Task brief = Every record must be copied exactly.

Task input =
┌──
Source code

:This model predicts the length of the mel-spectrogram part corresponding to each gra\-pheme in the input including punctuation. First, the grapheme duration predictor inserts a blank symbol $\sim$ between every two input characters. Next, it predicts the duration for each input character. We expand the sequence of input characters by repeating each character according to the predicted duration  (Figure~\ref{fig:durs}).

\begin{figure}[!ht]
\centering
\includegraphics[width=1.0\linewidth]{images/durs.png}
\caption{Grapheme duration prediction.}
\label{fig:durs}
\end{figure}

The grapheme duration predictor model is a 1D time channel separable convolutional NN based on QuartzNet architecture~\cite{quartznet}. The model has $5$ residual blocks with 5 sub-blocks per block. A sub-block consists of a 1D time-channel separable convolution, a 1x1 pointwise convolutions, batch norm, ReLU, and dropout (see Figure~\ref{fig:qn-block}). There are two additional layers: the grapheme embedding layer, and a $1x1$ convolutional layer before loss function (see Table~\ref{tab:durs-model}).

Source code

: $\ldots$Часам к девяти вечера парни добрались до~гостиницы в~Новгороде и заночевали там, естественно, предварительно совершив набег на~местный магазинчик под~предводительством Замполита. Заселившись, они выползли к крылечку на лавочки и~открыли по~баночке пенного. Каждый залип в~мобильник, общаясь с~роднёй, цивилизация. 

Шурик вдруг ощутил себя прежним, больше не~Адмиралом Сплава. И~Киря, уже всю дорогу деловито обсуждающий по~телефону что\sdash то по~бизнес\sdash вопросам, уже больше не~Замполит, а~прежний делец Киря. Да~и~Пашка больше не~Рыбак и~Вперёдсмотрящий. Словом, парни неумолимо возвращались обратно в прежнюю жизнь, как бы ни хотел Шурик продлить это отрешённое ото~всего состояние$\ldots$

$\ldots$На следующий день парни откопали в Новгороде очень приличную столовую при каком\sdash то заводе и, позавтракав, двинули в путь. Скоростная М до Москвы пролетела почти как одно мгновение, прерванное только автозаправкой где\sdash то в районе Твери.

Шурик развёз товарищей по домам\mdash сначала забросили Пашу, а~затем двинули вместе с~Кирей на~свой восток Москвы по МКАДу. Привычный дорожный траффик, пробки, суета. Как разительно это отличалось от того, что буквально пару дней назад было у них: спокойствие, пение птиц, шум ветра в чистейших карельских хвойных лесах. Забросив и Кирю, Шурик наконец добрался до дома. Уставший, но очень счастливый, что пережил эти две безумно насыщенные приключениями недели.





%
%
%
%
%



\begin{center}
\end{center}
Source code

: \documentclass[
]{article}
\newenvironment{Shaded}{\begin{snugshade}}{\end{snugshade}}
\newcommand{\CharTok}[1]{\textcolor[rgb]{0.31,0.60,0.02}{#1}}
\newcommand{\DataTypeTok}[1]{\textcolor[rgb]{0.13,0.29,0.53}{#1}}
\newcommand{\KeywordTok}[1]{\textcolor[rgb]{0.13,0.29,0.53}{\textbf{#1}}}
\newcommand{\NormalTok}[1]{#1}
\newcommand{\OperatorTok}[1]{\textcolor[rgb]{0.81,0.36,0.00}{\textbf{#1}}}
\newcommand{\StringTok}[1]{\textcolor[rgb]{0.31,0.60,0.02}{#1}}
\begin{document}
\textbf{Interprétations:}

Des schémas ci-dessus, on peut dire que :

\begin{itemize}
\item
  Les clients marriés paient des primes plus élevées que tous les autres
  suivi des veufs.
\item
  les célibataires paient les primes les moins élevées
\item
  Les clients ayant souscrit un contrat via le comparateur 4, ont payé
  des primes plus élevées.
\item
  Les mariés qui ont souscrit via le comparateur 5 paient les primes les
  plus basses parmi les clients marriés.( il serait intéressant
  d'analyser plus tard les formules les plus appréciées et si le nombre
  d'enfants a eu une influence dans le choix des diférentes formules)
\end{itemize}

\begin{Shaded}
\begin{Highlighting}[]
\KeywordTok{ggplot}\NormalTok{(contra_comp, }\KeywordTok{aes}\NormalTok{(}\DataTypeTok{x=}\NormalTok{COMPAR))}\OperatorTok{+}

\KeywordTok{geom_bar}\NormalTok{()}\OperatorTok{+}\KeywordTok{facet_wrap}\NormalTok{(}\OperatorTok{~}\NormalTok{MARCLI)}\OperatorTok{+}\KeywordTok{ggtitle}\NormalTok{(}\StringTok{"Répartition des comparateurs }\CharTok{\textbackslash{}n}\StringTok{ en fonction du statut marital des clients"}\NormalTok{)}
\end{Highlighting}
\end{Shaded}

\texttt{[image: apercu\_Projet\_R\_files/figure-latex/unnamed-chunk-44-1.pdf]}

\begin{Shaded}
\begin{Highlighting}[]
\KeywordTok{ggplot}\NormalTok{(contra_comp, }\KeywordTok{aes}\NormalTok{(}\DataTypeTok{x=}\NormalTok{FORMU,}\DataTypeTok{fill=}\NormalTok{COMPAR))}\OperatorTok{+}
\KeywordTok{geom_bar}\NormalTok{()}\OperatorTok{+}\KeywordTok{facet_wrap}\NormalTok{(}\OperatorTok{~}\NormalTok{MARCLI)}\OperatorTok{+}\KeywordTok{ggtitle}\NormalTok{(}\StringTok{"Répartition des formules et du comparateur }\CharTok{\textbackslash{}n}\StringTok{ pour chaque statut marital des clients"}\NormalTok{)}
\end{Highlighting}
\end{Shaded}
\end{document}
└──
Answer to this task =
Source code

:This model predicts the length of the mel-spectrogram part corresponding to each gra\-pheme in the input including punctuation. First, the grapheme duration predictor inserts a blank symbol $\sim$ between every two input characters. Next, it predicts the duration for each input character. We expand the sequence of input characters by repeating each character according to the predicted duration  (Figure~\ref{fig:durs}).

\begin{figure}[!ht]
\centering
\includegraphics[width=1.0\linewidth]{images/durs.png}
\caption{Grapheme duration prediction.}
\label{fig:durs}
\end{figure}

The grapheme duration predictor model is a 1D time channel separable convolutional NN based on QuartzNet architecture~\cite{quartznet}. The model has $5$ residual blocks with 5 sub-blocks per block. A sub-block consists of a 1D time-channel separable convolution, a 1x1 pointwise convolutions, batch norm, ReLU, and dropout (see Figure~\ref{fig:qn-block}). There are two additional layers: the grapheme embedding layer, and a $1x1$ convolutional layer before loss function (see Table~\ref{tab:durs-model}).

Source code

: $\ldots$Часам к девяти вечера парни добрались до~гостиницы в~Новгороде и заночевали там, естественно, предварительно совершив набег на~местный магазинчик под~предводительством Замполита. Заселившись, они выползли к крылечку на лавочки и~открыли по~баночке пенного. Каждый залип в~мобильник, общаясь с~роднёй, цивилизация. 

Шурик вдруг ощутил себя прежним, больше не~Адмиралом Сплава. И~Киря, уже всю дорогу деловито обсуждающий по~телефону что\sdash то по~бизнес\sdash вопросам, уже больше не~Замполит, а~прежний делец Киря. Да~и~Пашка больше не~Рыбак и~Вперёдсмотрящий. Словом, парни неумолимо возвращались обратно в прежнюю жизнь, как бы ни хотел Шурик продлить это отрешённое ото~всего состояние$\ldots$

$\ldots$На следующий день парни откопали в Новгороде очень приличную столовую при каком\sdash то заводе и, позавтракав, двинули в путь. Скоростная М до Москвы пролетела почти как одно мгновение, прерванное только автозаправкой где\sdash то в районе Твери.

Шурик развёз товарищей по домам\mdash сначала забросили Пашу, а~затем двинули вместе с~Кирей на~свой восток Москвы по МКАДу. Привычный дорожный траффик, пробки, суета. Как разительно это отличалось от того, что буквально пару дней назад было у них: спокойствие, пение птиц, шум ветра в чистейших карельских хвойных лесах. Забросив и Кирю, Шурик наконец добрался до дома. Уставший, но очень счастливый, что пережил эти две безумно насыщенные приключениями недели.





%
%
%
%
%



\begin{center}
\end{center}
Source code

: \documentclass[
]{article}
\newenvironment{Shaded}{\begin{snugshade}}{\end{snugshade}}
\newcommand{\CharTok}[1]{\textcolor[rgb]{0.31,0.60,0.02}{#1}}
\newcommand{\DataTypeTok}[1]{\textcolor[rgb]{0.13,0.29,0.53}{#1}}
\newcommand{\KeywordTok}[1]{\textcolor[rgb]{0.13,0.29,0.53}{\textbf{#1}}}
\newcommand{\NormalTok}[1]{#1}
\newcommand{\OperatorTok}[1]{\textcolor[rgb]{0.81,0.36,0.00}{\textbf{#1}}}
\newcommand{\StringTok}[1]{\textcolor[rgb]{0.31,0.60,0.02}{#1}}
\begin{document}
\textbf{Interprétations:}

Des schémas ci-dessus, on peut dire que :

\begin{itemize}
\item
  Les clients marriés paient des primes plus élevées que tous les autres
  suivi des veufs.
\item
  les célibataires paient les primes les moins élevées
\item
  Les clients ayant souscrit un contrat via le comparateur 4, ont payé
  des primes plus élevées.
\item
  Les mariés qui ont souscrit via le comparateur 5 paient les primes les
  plus basses parmi les clients marriés.( il serait intéressant
  d'analyser plus tard les formules les plus appréciées et si le nombre
  d'enfants a eu une influence dans le choix des diférentes formules)
\end{itemize}

\begin{Shaded}
\begin{Highlighting}[]
\KeywordTok{ggplot}\NormalTok{(contra_comp, }\KeywordTok{aes}\NormalTok{(}\DataTypeTok{x=}\NormalTok{COMPAR))}\OperatorTok{+}

\KeywordTok{geom_bar}\NormalTok{()}\OperatorTok{+}\KeywordTok{facet_wrap}\NormalTok{(}\OperatorTok{~}\NormalTok{MARCLI)}\OperatorTok{+}\KeywordTok{ggtitle}\NormalTok{(}\StringTok{"Répartition des comparateurs }\CharTok{\textbackslash{}n}\StringTok{ en fonction du statut marital des clients"}\NormalTok{)}
\end{Highlighting}
\end{Shaded}

\texttt{[image: apercu\_Projet\_R\_files/figure-latex/unnamed-chunk-44-1.pdf]}

\begin{Shaded}
\begin{Highlighting}[]
\KeywordTok{ggplot}\NormalTok{(contra_comp, }\KeywordTok{aes}\NormalTok{(}\DataTypeTok{x=}\NormalTok{FORMU,}\DataTypeTok{fill=}\NormalTok{COMPAR))}\OperatorTok{+}
\KeywordTok{geom_bar}\NormalTok{()}\OperatorTok{+}\KeywordTok{facet_wrap}\NormalTok{(}\OperatorTok{~}\NormalTok{MARCLI)}\OperatorTok{+}\KeywordTok{ggtitle}\NormalTok{(}\StringTok{"Répartition des formules et du comparateur }\CharTok{\textbackslash{}n}\StringTok{ pour chaque statut marital des clients"}\NormalTok{)}
\end{Highlighting}
\end{Shaded}
\end{document}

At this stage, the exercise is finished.